Llama.cpp has released its b9113 update, which notably adds support for Q4_1 Mixture of Experts (MoE) on Adreno GPUs. This enhancement is part of a broader effort to optimize AI model execution across various platforms, including macOS, Linux, and Windows. The update also involves code refinements and the removal of unnecessary asserts, contributing to a more streamlined performance. This release underscores llama.cpp's commitment to expanding its compatibility and efficiency across different hardware environments.
Read originalThe b9103 release of llama.cpp continues its trend of broadening platform compatibility, making it a versatile tool for developers across various systems. With this update, Apple Silicon users benefit from KleidiAI support, enhancing performance on M-series Macs. The inclusion of ROCm 7.2 for Ubuntu x64 further narrows the gap between AMD and NVIDIA GPUs, offering more options for local inference. This release doesn't introduce new models but solidifies llama.cpp's position as a go-to runtime for diverse hardware configurations, ensuring developers can deploy AI models efficiently across multiple environments.
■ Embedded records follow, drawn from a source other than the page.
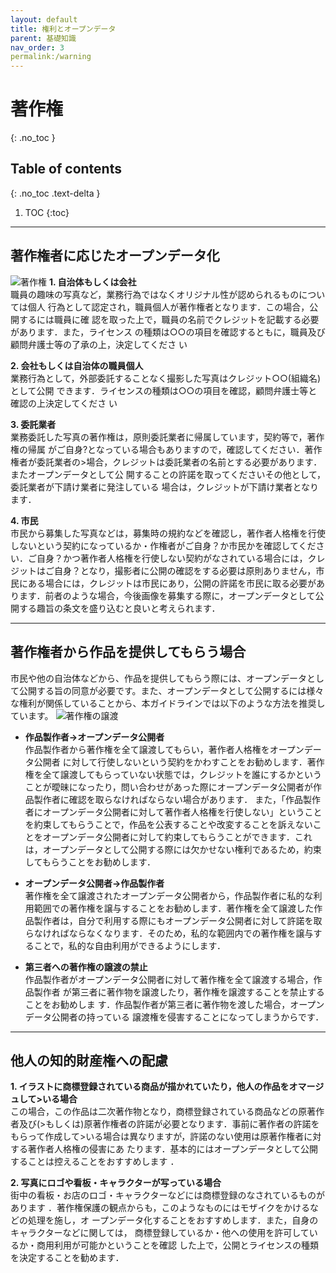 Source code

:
 ```yaml
---
layout: default
title: 権利とオープンデータ
parent: 基礎知識
nav_order: 3
permalink:/warning
---
```

# 著作権
{: .no_toc }

## Table of contents
{: .no_toc .text-delta }

1. TOC
{:toc}
---
## 著作権者に応じたオープンデータ化

![著作権]({{site.baseurl}}/picture/license2.png)
**1. 自治体もしくは会社**  
職員の趣味の写真など，業務行為ではなくオリジナル性が認められるものについては個人
行為として認定され，職員個人が著作権者となります．この場合，公開するには職員に確
認を取った上で，職員の名前でクレジットを記載する必要があります．また，ライセンス
の種類は○○の項目を確認するともに，職員及び顧問弁護士等の了承の上，決定してくださ
い

**2. 会社もしくは自治体の職員個人**  
業務行為として，外部委託することなく撮影した写真はクレジット○○(組織名)として公開
できます．ライセンスの種類は○○の項目を確認，顧問弁護士等と確認の上決定してくださ
い

**3. 委託業者**   
業務委託した写真の著作権は，原則委託業者に帰属しています，契約等で，著作権の帰属
がご自身?となっている場合もありますので，確認してください．著作権者が委託業者の>場合，クレジットは委託業者の名前とする必要があります．またオープンデータとして公
開することの許諾を取ってくださいその他として，委託業者が下請け業者に発注している
場合は，クレジットが下請け業者となります．

**4. 市民**  
市民から募集した写真などは，募集時の規約などを確認し，著作者人格権を行使しないという契約になっているか・作権者がご自身？か市民かを確認してください．ご自身？かつ著作者人格権を行使しない契約がなされている場合には，クレジットはご自身？となり，撮影者に公開の確認をする必要は原則ありません，市民にある場合には，クレジットは市民にあり，公開の許諾を市民に取る必要があります．前者のような場合，今後画像を募集する際に，オープンデータとして公開する趣旨の条文を盛り込むと良いと考えられます．

---

## 著作権者から作品を提供してもらう場合   
市民や他の自治体などから、作品を提供してもらう際には、オープンデータとして公開する旨の同意が必要です。また、オープンデータとして公開するには様々な権利が関係していることから、本ガイドラインでは以下のような方法を推奨しています。
![著作権の譲渡]({{site.baseurl}}/picture/new.png)

- **作品製作者→オープンデータ公開者**  
 作品製作者から著作権を全て譲渡してもらい，著作者人格権をオープンデータ公開者
    に対して行使しないという契約をかわすことをお勧めします．著作権を全て譲渡してもらっていない状態では，クレジットを誰にするかということが曖昧になったり，問い合わせがあった際にオープンデータ公開者が作品製作者に確認を取らなければならない場合があります．
 また，「作品製作者にオープンデータ公開者に対して著作者人格権を行使しない」ということを約束してもらうことで，作品を公表することや改変することを訴えないことをオープンデータ公開者に対して約束してもらうことができます．これは，オープンデータとして公開する際には欠かせない権利であるため，約束してもらうことをお勧めします．

 - **オープンデータ公開者→作品製作者**  
 著作権を全て譲渡されたオープンデータ公開者から，作品製作者に私的な利用範囲での著作権を譲与することをお勧めします．著作権を全て譲渡した作品製作者は，自分で利用する際にもオープンデータ公開者に対して許諾を取らなければならなくなります．そのため，私的な範囲内での著作権を譲与することで，私的な自由利用ができるようにします．

 - **第三者への著作権の譲渡の禁止**  
作品製作者がオープンデータ公開者に対して著作権を全て譲渡する場合，作品製作者
が第三者に著作物を譲渡したり，著作権を譲渡することを禁止することをお勧めしま
す．作品製作者が第三者に著作物を渡した場合，オープンデータ公開者の持っている
譲渡権を侵害することになってしまうからです．

---

## 他人の知的財産権への配慮
**1. イラストに商標登録されている商品が描かれていたり，他人の作品をオマージュして>いる場合**  
この場合，この作品は二次著作物となり，商標登録されている商品などの原著作者及び(>もしくは)原著作権者の許諾が必要となります．事前に著作者の許諾をもらって作成して>いる場合は異なりますが，許諾のない使用は原著作権者に対する著作者人格権の侵害にあ
たります．基本的にはオープンデータとして公開することは控えることをおすすめします
．

**2. 写真にロゴや看板・キャラクターが写っている場合**  
街中の看板・お店のロゴ・キャラクターなどには商標登録のなされているものがあります
．著作権保護の観点からも，このようなものにはモザイクをかけるなどの処理を施し，オ
ープンデータ化することをおすすめします．また，自身のキャラクターなどに関しては，
商標登録しているか・他への使用を許可しているか・商用利用が可能かということを確認
した上で，公開とライセンスの種類を決定することを勧めます．
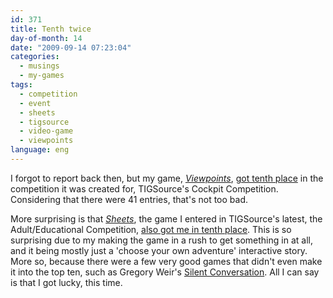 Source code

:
 ```yaml
---
id: 371
title: Tenth twice
day-of-month: 14
date: "2009-09-14 07:23:04"
categories:
  - musings
  - my-games
tags:
  - competition
  - event
  - sheets
  - tigsource
  - video-game
  - viewpoints
language: eng
---
```


I forgot to report back then, but my game, [_Viewpoints_](/tag/viewpoints/), [got tenth place](http://tigsource.com/articles/2009/05/04/cockpit-compo-results) in the competition it was created for, TIGSource's Cockpit Competition. Considering that there were 41 entries, that's not too bad.

More surprising is that _[Sheets](/tag/sheets/)_, the game I entered in TIGSource's latest, the Adult/Educational Competition, [also got me in tenth place](http://tigsource.com/articles/2009/09/10/adult-educational-compo-results). This is so surprising due to my making the game in a rush to get something in at all, and it being mostly just a 'choose your own adventure' interactive story. More so, because there were a few very good games that didn't even make it into the top ten, such as Gregory Weir's [Silent Conversation](http://forums.tigsource.com/index.php?topic=7192.0). All I can say is that I got lucky, this time.
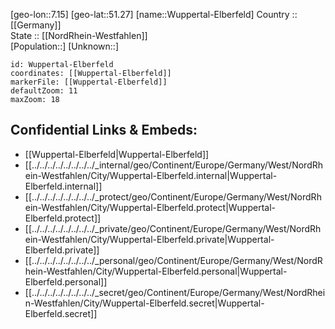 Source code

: ﻿---
location: [51.27,7.15] 
mapzoom: [7,12] 
mapmarker: city 
type: City
tags:
- geo/City


SpocWebEntityId: 35717
isDeleted: false
confidential: public

---
[geo-lon::7.15] 
[geo-lat::51.27] 
[name::Wuppertal-Elberfeld] 
Country :: [[Germany]]  
State :: [[NordRhein-Westfahlen]]  
[Population::] 
[Unknown::] 


```leaflet
id: Wuppertal-Elberfeld
coordinates: [[Wuppertal-Elberfeld]] 
markerFile: [[Wuppertal-Elberfeld]] 
defaultZoom: 11 
maxZoom: 18
```


## Confidential Links & Embeds: 
- [[Wuppertal-Elberfeld|Wuppertal-Elberfeld]]  
- [[../../../../../../../../_internal/geo/Continent/Europe/Germany/West/NordRhein-Westfahlen/City/Wuppertal-Elberfeld.internal|Wuppertal-Elberfeld.internal]] 
- [[../../../../../../../../_protect/geo/Continent/Europe/Germany/West/NordRhein-Westfahlen/City/Wuppertal-Elberfeld.protect|Wuppertal-Elberfeld.protect]] 
- [[../../../../../../../../_private/geo/Continent/Europe/Germany/West/NordRhein-Westfahlen/City/Wuppertal-Elberfeld.private|Wuppertal-Elberfeld.private]] 
- [[../../../../../../../../_personal/geo/Continent/Europe/Germany/West/NordRhein-Westfahlen/City/Wuppertal-Elberfeld.personal|Wuppertal-Elberfeld.personal]] 
- [[../../../../../../../../_secret/geo/Continent/Europe/Germany/West/NordRhein-Westfahlen/City/Wuppertal-Elberfeld.secret|Wuppertal-Elberfeld.secret]] 
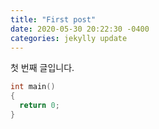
 ```yaml
---
title: "First post"
date: 2020-05-30 20:22:30 -0400
categories: jekylly update
---
```


첫 번째 글입니다.

```cpp
int main()
{
  return 0;
}
```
The b9105 release of llama.cpp brings a notable improvement by directly incorporating cuda/iterator, which enhances the reliability of CUDA operations. This update moves away from the previous reliance on a transient import from cub/cub.cuh, ensuring more stable performance for developers using NVIDIA GPUs. The release continues to support a broad array of platforms, including macOS with KleidiAI enabled, Linux with ROCm 7.2, and Windows with CUDA 12 and 13. While there are no new model architectures introduced, this update reinforces llama.cpp's role as a dependable tool for AI developers working across different hardware environments.